*** INFORMATION SUPPLIED Section Begins ***

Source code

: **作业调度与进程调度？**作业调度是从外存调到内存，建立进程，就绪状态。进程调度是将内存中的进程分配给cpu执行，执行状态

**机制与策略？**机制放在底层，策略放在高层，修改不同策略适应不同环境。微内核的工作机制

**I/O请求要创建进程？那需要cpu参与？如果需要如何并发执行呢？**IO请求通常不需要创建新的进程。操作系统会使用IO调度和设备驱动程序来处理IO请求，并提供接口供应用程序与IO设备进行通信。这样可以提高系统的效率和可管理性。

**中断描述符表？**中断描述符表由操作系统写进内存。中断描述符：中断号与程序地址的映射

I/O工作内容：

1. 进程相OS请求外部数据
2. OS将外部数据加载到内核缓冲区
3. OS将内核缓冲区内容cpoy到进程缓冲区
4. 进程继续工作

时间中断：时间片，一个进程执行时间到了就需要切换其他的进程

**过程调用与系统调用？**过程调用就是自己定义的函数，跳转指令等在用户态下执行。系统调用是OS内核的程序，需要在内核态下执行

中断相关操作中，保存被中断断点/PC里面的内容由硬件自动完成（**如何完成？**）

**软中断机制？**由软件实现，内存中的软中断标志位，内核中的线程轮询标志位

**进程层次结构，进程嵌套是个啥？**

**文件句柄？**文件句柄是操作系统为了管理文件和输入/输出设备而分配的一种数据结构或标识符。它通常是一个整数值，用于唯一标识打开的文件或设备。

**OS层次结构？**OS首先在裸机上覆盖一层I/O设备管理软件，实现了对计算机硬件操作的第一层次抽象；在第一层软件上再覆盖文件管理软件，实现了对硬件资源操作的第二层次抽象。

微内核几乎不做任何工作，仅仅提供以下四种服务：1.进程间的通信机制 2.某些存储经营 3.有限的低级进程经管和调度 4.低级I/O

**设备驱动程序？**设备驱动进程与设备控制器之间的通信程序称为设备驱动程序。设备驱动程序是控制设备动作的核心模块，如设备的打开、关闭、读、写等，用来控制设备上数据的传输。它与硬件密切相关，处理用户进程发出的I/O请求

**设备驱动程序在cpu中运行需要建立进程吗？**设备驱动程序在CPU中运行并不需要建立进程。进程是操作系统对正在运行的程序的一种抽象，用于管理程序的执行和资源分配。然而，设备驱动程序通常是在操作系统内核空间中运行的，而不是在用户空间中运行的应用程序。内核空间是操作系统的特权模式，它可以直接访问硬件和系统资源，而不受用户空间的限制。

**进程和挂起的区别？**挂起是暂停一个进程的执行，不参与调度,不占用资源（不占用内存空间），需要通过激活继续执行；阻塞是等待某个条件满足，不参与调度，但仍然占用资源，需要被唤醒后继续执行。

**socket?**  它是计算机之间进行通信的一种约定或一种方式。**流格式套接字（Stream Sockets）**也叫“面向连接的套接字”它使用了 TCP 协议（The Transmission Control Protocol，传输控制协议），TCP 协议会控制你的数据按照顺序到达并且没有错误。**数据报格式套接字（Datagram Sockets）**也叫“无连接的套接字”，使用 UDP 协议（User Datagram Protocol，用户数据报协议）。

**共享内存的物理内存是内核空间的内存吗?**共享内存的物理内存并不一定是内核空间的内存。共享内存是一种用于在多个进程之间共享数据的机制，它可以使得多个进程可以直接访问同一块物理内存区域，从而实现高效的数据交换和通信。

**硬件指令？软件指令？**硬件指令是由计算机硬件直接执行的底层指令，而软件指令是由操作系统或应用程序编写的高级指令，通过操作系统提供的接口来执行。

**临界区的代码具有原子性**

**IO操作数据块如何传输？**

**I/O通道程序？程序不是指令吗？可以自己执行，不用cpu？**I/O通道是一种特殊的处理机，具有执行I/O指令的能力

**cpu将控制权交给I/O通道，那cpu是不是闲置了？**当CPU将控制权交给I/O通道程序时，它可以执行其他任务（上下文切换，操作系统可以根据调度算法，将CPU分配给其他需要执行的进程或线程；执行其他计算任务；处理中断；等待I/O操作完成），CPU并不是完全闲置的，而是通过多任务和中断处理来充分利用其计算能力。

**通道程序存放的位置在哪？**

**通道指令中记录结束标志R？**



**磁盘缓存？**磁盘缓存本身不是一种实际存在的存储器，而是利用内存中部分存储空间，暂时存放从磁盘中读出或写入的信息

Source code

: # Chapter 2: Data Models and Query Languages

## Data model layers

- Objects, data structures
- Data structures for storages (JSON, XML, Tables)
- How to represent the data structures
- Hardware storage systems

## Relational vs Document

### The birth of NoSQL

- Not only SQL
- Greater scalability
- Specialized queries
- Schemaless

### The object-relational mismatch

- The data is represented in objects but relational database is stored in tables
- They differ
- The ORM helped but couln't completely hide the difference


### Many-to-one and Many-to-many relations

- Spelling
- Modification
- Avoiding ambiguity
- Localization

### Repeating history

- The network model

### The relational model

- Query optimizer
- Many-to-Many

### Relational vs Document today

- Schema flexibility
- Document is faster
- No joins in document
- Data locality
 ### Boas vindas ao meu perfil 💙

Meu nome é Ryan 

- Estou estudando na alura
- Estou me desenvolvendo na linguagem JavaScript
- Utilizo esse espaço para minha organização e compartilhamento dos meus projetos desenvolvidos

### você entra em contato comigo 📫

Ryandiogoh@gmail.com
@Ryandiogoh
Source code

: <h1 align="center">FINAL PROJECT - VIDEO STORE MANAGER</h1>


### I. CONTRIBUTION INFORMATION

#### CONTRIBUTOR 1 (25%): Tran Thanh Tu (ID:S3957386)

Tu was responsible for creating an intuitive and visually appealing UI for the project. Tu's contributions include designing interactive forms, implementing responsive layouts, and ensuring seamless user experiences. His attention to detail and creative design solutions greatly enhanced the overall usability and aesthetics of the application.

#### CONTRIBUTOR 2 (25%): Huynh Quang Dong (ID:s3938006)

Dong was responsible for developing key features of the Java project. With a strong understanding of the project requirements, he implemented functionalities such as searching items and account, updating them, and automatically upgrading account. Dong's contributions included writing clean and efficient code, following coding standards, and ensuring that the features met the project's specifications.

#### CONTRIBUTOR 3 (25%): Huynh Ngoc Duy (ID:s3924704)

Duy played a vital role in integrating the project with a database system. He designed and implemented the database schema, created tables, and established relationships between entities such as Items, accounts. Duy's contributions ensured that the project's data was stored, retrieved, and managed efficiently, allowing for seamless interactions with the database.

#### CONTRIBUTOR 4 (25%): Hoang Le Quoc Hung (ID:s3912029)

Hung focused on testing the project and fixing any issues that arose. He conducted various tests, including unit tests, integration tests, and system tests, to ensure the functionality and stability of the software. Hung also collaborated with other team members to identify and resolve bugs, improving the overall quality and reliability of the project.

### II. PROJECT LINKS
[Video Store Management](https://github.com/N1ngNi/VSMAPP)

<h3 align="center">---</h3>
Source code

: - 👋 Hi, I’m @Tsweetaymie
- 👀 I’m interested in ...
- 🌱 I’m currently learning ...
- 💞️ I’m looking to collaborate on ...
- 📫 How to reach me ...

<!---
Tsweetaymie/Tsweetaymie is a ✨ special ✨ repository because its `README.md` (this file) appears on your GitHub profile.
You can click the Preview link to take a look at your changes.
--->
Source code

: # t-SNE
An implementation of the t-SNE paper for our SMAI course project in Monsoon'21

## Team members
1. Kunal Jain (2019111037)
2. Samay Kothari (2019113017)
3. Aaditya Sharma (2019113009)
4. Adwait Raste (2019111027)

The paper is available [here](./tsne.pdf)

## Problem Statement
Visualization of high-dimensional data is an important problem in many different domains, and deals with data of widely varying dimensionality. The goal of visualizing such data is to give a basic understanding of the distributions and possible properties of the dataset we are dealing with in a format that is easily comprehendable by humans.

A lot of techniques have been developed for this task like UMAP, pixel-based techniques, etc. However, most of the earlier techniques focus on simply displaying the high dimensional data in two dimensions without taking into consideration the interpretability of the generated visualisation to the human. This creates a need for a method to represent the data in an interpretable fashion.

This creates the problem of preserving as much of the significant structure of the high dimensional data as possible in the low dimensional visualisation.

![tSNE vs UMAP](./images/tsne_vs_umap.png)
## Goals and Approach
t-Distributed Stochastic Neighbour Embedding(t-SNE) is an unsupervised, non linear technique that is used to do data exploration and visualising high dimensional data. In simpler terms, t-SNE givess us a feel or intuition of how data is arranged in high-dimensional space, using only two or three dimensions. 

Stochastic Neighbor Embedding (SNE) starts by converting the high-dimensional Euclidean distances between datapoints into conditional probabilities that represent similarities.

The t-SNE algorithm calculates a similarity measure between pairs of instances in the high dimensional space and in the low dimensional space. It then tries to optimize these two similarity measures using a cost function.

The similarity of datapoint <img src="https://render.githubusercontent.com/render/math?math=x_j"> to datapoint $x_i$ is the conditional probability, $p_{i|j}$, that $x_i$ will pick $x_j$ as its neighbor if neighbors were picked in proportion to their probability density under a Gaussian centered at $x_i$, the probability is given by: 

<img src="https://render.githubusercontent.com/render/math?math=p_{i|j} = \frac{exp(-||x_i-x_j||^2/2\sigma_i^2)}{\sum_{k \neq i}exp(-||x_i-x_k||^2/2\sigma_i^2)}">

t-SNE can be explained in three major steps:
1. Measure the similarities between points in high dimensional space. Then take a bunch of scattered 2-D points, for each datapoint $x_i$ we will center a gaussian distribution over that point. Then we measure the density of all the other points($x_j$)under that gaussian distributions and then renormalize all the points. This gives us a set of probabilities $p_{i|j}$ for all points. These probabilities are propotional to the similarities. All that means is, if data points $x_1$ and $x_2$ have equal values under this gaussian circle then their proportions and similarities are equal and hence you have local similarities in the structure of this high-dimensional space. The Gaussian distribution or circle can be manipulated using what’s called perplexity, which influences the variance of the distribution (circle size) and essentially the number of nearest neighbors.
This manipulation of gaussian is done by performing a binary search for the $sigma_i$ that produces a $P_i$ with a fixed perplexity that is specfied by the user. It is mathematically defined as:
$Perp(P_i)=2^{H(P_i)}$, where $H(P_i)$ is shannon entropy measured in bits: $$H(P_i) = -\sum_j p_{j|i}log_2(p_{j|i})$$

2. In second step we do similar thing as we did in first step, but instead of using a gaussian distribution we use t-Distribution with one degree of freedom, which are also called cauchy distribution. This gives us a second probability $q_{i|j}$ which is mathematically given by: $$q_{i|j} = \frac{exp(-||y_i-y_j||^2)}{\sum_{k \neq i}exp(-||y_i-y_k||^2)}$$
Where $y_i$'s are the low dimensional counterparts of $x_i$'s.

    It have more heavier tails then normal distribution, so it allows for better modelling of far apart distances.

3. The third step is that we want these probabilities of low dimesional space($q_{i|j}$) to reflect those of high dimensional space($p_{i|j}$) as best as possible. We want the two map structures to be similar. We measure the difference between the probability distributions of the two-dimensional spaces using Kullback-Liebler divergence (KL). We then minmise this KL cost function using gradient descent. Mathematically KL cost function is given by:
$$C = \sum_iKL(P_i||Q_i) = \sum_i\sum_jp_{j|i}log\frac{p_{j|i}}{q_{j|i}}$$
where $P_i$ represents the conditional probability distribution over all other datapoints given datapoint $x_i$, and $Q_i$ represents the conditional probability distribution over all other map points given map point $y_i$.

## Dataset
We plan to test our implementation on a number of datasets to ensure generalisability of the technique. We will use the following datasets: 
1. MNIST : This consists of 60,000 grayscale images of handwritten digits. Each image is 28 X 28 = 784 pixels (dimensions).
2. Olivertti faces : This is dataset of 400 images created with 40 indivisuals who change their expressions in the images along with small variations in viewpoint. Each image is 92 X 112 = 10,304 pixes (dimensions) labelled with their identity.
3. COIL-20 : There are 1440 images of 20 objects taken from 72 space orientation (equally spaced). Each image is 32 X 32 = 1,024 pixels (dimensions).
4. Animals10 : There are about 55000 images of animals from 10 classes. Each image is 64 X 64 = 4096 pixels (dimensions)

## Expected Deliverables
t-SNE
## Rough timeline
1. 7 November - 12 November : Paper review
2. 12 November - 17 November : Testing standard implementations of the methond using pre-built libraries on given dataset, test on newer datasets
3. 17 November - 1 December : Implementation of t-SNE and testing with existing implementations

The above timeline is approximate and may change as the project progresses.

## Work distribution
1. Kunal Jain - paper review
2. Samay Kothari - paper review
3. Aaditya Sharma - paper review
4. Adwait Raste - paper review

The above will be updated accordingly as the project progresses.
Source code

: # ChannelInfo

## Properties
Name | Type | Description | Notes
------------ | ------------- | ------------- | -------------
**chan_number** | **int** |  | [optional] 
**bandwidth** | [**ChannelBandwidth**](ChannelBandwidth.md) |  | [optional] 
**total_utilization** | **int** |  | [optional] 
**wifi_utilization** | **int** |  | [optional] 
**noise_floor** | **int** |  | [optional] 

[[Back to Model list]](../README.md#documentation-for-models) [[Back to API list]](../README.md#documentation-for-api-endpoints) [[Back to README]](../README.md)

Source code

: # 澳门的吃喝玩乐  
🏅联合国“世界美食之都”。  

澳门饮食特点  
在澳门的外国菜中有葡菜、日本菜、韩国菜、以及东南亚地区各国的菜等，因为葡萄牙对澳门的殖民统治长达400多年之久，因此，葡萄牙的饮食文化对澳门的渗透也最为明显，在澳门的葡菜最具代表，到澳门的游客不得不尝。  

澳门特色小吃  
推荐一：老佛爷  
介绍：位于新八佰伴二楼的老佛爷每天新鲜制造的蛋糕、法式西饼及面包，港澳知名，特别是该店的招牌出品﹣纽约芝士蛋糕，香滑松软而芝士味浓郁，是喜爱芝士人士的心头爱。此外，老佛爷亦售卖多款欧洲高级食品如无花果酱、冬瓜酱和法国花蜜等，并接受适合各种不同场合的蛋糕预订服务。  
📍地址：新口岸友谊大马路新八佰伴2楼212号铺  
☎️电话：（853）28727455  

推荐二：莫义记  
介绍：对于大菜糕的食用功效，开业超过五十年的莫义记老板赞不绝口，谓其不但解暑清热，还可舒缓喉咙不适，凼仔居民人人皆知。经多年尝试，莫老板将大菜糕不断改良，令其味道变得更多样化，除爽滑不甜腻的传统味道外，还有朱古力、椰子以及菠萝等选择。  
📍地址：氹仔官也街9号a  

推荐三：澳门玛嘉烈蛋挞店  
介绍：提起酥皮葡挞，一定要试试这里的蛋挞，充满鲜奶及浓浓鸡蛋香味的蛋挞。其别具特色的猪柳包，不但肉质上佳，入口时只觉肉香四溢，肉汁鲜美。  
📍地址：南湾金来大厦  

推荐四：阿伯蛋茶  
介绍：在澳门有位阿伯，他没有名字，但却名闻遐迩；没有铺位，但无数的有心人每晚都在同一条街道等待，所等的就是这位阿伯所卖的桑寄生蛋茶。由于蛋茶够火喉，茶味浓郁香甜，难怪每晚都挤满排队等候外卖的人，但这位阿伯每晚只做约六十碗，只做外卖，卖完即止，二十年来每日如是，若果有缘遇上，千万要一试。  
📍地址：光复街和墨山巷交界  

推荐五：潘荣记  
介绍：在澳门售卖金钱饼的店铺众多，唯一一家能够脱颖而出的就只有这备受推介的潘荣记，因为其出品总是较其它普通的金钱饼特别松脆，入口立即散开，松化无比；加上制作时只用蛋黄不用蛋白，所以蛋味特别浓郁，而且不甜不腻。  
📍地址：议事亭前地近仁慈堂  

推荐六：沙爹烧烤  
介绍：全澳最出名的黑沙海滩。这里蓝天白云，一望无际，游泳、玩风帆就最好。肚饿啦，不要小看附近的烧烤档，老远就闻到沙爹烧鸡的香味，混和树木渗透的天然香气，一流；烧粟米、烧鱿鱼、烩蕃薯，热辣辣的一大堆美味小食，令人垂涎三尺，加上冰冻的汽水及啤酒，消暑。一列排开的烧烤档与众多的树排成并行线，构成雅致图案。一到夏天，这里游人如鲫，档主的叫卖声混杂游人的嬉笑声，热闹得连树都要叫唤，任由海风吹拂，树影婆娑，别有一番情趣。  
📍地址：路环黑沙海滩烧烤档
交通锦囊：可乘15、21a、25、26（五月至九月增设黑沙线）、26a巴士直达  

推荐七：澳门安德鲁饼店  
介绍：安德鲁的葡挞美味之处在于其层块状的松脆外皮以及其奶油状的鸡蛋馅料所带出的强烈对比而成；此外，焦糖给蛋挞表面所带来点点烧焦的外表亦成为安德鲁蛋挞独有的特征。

*** INFORMATION SUPPLIED Section Ends ***

Transcribe only the lines from the beginning of the entries to the line with "中断相关操作中，保存被中断断", inclusive, exactly as written.

Source code

: **作业调度与进程调度？**作业调度是从外存调到内存，建立进程，就绪状态。进程调度是将内存中的进程分配给cpu执行，执行状态

**机制与策略？**机制放在底层，策略放在高层，修改不同策略适应不同环境。微内核的工作机制

**I/O请求要创建进程？那需要cpu参与？如果需要如何并发执行呢？**IO请求通常不需要创建新的进程。操作系统会使用IO调度和设备驱动程序来处理IO请求，并提供接口供应用程序与IO设备进行通信。这样可以提高系统的效率和可管理性。

**中断描述符表？**中断描述符表由操作系统写进内存。中断描述符：中断号与程序地址的映射

I/O工作内容：

1. 进程相OS请求外部数据
2. OS将外部数据加载到内核缓冲区
3. OS将内核缓冲区内容cpoy到进程缓冲区
4. 进程继续工作

时间中断：时间片，一个进程执行时间到了就需要切换其他的进程

**过程调用与系统调用？**过程调用就是自己定义的函数，跳转指令等在用户态下执行。系统调用是OS内核的程序，需要在内核态下执行

中断相关操作中，保存被中断断点/PC里面的内容由硬件自动完成（**如何完成？**）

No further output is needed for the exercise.